• _RECORDS PROVIDED_
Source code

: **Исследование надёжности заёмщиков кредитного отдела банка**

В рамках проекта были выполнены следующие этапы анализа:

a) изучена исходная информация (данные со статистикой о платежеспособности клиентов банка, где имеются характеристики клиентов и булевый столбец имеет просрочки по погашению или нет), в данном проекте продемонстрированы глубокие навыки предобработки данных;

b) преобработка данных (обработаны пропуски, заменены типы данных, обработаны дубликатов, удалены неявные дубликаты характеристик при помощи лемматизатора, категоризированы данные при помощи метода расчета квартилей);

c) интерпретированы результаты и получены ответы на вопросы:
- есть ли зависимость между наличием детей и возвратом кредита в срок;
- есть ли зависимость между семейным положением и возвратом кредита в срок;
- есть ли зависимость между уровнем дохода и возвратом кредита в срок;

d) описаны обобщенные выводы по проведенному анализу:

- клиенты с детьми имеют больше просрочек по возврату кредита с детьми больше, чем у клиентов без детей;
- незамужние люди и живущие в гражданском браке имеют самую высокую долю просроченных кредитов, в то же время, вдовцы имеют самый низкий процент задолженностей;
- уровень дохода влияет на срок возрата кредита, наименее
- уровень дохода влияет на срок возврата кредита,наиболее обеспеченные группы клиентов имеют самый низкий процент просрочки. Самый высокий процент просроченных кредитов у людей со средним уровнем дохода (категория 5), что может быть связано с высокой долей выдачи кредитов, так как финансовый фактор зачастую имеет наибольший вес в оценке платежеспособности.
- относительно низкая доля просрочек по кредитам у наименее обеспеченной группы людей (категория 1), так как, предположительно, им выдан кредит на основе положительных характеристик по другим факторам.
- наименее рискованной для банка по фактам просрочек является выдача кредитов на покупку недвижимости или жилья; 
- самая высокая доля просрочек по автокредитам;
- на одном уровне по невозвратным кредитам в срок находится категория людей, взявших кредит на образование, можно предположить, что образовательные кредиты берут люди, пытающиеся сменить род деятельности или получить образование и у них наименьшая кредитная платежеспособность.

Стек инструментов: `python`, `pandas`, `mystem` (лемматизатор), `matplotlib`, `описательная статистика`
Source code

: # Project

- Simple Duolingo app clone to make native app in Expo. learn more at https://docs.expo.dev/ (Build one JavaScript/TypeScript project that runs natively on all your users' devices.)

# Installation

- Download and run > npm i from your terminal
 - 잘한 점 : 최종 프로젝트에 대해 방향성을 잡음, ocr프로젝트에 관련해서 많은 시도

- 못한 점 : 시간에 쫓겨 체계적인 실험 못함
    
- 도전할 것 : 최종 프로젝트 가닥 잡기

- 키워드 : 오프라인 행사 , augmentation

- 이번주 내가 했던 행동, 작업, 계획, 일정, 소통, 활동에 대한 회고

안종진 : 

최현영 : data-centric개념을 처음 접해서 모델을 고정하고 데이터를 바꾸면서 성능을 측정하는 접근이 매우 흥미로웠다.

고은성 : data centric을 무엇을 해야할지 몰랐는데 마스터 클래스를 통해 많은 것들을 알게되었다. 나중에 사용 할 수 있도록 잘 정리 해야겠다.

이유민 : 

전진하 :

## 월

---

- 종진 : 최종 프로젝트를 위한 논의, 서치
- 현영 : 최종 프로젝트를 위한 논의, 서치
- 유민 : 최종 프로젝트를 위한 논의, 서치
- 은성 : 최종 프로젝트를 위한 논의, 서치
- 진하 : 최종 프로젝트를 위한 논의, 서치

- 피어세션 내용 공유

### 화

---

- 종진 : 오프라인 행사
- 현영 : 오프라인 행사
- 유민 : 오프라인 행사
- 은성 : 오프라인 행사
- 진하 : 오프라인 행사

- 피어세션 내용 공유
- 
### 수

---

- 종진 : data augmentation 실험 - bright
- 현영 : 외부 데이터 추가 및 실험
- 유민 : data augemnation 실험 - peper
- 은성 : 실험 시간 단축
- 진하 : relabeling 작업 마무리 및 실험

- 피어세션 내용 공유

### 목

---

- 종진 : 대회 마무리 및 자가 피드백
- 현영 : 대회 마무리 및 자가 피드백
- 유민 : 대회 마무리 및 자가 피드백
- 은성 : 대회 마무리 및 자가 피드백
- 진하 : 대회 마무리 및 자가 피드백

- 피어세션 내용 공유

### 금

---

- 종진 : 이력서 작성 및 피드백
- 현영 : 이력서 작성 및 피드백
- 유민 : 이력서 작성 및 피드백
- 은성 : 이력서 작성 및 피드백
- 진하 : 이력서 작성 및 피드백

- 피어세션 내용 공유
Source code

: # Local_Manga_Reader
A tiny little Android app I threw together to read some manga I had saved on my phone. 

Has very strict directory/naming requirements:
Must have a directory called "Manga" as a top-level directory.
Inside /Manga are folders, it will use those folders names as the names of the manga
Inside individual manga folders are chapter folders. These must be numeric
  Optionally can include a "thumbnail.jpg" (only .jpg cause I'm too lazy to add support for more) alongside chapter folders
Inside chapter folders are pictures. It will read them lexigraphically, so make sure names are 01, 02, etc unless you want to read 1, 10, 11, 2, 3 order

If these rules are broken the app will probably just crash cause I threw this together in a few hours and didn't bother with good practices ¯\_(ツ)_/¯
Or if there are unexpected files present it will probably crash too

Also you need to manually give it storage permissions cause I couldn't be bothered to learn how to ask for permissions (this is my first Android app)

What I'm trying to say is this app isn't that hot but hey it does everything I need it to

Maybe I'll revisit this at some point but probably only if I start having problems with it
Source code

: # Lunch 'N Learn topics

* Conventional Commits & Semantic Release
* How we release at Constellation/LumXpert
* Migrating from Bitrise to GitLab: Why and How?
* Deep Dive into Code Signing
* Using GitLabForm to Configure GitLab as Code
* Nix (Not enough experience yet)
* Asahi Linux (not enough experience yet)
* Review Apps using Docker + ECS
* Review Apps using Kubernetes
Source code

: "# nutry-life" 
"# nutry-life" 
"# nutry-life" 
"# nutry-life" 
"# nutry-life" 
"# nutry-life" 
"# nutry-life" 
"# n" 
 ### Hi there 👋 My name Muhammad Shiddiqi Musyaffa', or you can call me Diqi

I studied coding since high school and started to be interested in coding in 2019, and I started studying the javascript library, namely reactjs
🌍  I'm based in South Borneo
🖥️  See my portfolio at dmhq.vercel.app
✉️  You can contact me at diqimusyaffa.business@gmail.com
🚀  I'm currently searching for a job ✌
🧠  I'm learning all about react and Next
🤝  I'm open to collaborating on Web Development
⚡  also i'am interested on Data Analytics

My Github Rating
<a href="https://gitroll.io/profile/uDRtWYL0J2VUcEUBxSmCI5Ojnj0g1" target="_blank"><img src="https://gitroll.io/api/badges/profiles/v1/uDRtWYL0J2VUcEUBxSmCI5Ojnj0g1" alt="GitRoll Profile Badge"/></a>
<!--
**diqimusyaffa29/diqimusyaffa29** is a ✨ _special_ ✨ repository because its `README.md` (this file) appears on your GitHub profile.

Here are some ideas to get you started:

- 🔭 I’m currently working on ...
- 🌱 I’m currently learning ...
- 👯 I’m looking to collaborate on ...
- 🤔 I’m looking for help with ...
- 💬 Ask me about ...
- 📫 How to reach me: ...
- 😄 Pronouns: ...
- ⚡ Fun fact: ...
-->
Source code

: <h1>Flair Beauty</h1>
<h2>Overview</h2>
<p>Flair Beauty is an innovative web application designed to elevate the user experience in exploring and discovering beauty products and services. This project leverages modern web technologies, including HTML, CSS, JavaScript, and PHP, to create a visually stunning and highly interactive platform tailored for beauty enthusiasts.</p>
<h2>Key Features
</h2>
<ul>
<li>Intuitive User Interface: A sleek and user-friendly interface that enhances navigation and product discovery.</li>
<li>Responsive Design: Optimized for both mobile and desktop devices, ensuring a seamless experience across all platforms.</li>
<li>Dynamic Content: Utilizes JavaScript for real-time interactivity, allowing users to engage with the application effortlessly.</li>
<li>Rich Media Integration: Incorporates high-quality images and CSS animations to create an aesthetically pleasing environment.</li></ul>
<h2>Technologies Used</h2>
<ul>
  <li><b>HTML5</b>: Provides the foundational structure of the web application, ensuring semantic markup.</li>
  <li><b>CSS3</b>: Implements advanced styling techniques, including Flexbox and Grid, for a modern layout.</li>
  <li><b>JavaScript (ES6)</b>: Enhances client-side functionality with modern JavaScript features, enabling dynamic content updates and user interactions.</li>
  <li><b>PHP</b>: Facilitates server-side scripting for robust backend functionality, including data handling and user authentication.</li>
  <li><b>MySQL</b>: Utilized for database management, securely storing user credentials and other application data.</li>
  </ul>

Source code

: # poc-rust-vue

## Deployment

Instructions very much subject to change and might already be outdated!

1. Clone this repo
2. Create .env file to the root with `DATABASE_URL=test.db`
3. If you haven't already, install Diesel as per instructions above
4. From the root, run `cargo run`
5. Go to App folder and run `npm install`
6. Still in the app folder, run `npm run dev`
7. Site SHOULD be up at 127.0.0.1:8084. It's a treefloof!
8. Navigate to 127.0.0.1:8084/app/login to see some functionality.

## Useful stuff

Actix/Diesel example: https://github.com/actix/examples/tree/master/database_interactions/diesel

• _TASK DIRECTIONS_
Your answer should be one number: how many lines in the material hold the word "with".

• _ANSWER_
6